Das ist ein großes Verdienst, und das zeigt, dass Forschung einen entscheidenden Beitrag zur Lösung von großen Menschheitsfragen beitragen kann, wenn wir sie geschickt einbinden und auf sie hören.

Impfstoffentwicklung – das gehört aber auch dazu – steht nicht alleine, sondern Impfstoffentwicklung, die Beschaffung des Impfstoffes und die Bereitstellung von zusätzlichen Produktionskapazitäten gehören zusammen. Das hat bis jetzt nicht so gut geklappt; da muss die Regierung vielleicht noch ein Stück besser werden. Aber wir müssen das als Aufgabe für uns alle annehmen, dass der Fortschritt, der durch Forschungsergebnisse möglich wird, schneller bei den Menschen ankommt, und dafür müssen diese drei Aufgaben zusammengedacht werden.

(Beifall bei der SPD)

Corona, meine Damen und Herren, ist eine außerordentliche Herausforderung mit Blick auf das Recht auf Bildung. Die Eltern sind ersatzweise mit Bildung und Betreuung zu Hause befasst, möglicherweise gleichzeitig im Homeoffice. Es gibt große Sorge um verpassten Unterrichtsstoff, um die Abschlussvorbereitungen. Die sozialen Kontakte, die für die junge Generation besonders wichtig sind, sind schon seit langer Zeit massiv eingeschränkt.
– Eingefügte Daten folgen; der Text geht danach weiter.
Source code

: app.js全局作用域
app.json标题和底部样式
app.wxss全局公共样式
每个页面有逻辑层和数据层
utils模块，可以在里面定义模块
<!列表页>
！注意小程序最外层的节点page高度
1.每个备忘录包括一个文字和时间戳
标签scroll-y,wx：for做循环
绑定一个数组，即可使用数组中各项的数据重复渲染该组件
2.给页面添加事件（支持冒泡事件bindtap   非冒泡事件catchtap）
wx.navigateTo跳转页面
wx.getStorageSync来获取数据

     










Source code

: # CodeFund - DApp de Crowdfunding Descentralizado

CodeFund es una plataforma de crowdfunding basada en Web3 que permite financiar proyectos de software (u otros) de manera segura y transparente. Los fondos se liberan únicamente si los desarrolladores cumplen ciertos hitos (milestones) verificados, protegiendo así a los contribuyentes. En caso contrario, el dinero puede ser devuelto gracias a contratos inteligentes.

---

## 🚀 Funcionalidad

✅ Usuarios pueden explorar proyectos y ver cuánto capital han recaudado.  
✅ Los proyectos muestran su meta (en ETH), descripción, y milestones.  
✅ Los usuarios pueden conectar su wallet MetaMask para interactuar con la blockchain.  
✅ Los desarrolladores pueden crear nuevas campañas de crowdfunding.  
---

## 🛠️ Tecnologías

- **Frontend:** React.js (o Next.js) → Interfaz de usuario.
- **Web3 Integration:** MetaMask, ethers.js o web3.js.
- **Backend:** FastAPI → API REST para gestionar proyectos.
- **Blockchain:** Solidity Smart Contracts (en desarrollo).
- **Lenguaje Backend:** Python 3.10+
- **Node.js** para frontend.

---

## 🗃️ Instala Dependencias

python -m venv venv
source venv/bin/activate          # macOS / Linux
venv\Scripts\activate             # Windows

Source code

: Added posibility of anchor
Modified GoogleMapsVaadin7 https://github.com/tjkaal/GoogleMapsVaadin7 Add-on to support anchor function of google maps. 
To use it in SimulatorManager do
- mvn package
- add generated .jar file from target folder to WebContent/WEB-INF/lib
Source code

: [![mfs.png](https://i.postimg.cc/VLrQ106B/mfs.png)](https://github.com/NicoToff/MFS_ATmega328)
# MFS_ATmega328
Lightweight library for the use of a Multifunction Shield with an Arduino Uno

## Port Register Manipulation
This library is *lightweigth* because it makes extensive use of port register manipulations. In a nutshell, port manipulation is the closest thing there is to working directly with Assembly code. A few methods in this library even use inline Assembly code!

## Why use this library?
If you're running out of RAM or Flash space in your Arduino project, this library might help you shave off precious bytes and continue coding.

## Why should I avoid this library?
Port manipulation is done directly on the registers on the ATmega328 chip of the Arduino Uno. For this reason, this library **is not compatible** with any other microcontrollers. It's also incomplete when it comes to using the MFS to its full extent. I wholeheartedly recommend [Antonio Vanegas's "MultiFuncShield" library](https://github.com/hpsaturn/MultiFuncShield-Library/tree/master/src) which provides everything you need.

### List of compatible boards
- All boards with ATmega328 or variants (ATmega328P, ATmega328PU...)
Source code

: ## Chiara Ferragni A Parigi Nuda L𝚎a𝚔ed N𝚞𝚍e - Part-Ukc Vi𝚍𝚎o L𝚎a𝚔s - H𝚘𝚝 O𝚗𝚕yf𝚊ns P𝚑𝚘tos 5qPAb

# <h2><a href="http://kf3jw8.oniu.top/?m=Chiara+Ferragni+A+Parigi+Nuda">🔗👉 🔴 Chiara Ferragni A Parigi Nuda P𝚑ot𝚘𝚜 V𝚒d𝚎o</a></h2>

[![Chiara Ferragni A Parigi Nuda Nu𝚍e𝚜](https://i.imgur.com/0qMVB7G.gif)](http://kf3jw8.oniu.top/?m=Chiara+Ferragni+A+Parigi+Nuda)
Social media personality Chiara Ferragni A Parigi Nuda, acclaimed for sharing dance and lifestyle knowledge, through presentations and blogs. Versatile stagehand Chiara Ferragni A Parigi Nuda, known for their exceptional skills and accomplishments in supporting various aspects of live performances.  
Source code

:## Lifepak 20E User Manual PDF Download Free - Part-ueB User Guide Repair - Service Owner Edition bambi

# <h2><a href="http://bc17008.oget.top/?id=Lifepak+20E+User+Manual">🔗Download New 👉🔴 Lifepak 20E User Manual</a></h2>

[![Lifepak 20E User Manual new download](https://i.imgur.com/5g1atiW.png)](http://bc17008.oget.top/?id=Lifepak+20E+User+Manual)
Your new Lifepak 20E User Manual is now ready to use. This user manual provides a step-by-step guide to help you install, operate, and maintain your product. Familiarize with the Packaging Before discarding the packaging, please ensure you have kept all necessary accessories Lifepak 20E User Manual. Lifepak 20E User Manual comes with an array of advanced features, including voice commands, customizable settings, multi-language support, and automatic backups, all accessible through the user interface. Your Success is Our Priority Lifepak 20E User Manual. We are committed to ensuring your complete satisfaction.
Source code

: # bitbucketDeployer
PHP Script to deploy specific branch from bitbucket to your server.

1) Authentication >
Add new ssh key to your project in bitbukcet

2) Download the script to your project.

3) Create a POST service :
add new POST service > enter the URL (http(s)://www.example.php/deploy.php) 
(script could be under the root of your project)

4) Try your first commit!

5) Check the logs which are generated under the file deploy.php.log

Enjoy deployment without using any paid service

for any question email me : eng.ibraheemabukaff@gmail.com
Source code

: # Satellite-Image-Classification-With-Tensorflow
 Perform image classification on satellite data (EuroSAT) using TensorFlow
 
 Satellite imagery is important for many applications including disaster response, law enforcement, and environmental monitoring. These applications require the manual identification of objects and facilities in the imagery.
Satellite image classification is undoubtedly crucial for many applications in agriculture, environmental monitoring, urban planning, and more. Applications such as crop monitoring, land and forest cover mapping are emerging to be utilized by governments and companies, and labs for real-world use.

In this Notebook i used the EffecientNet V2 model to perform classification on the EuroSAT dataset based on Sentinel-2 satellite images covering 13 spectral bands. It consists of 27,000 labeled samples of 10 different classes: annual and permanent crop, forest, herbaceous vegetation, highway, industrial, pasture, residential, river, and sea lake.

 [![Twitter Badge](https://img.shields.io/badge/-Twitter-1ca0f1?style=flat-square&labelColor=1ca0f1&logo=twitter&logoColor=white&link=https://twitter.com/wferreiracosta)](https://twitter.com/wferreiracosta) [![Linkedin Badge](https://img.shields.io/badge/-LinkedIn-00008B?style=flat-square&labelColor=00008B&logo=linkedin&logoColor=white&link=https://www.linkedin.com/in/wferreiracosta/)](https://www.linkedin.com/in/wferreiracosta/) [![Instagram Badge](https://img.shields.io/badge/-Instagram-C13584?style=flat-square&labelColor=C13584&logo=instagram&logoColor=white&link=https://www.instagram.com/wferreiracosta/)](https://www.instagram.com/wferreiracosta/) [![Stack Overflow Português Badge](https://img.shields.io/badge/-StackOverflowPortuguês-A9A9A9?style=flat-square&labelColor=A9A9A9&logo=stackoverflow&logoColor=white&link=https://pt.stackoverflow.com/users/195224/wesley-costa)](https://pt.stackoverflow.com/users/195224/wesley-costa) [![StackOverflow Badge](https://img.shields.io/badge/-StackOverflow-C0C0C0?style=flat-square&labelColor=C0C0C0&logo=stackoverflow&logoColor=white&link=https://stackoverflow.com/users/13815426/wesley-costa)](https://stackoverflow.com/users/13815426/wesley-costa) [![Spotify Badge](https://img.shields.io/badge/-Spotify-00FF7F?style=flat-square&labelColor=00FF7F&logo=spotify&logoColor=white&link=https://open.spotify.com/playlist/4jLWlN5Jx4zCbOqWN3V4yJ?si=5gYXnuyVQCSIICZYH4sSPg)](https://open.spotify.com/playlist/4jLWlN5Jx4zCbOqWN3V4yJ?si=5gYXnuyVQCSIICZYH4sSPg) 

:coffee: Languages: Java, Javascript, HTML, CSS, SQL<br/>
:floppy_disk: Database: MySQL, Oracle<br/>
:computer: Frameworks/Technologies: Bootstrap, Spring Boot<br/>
Deswegen gilt es, an dieser Stelle auch noch einmal Danke zu sagen den Lehrerinnen und Lehrern, die Unterricht auf Distanz machen, den Erzieherinnen und Erziehern, die in einigen Ländern den Notbetrieb aufrechterhalten, den Eltern, die ihre Kinder nicht im Stich lassen. Das ist eine große Leistung, und dafür gebührt ihnen Dank.

(Beifall bei der SPD)

Wir müssen aber auch auf die berechtigten Ansprüche einer Generation achten, die gerade um ein Lebensjahr in Bildung und Aufwachsen gebracht wird und die nicht zur Coronageneration werden will und nicht werden darf und auch nicht werden wird, weil wir alle dagegen ankämpfen. Deshalb – das ist die Erwartung an die Ministerpräsidentinnen- und Ministerpräsidentenkonferenz Anfang Februar – muss dem Recht auf Bildung die höchste Priorität neben dem Gesundheitsschutz eingeräumt werden. Das heißt auch: Wir brauchen Öffnungsperspektiven für Kitas und Schulen.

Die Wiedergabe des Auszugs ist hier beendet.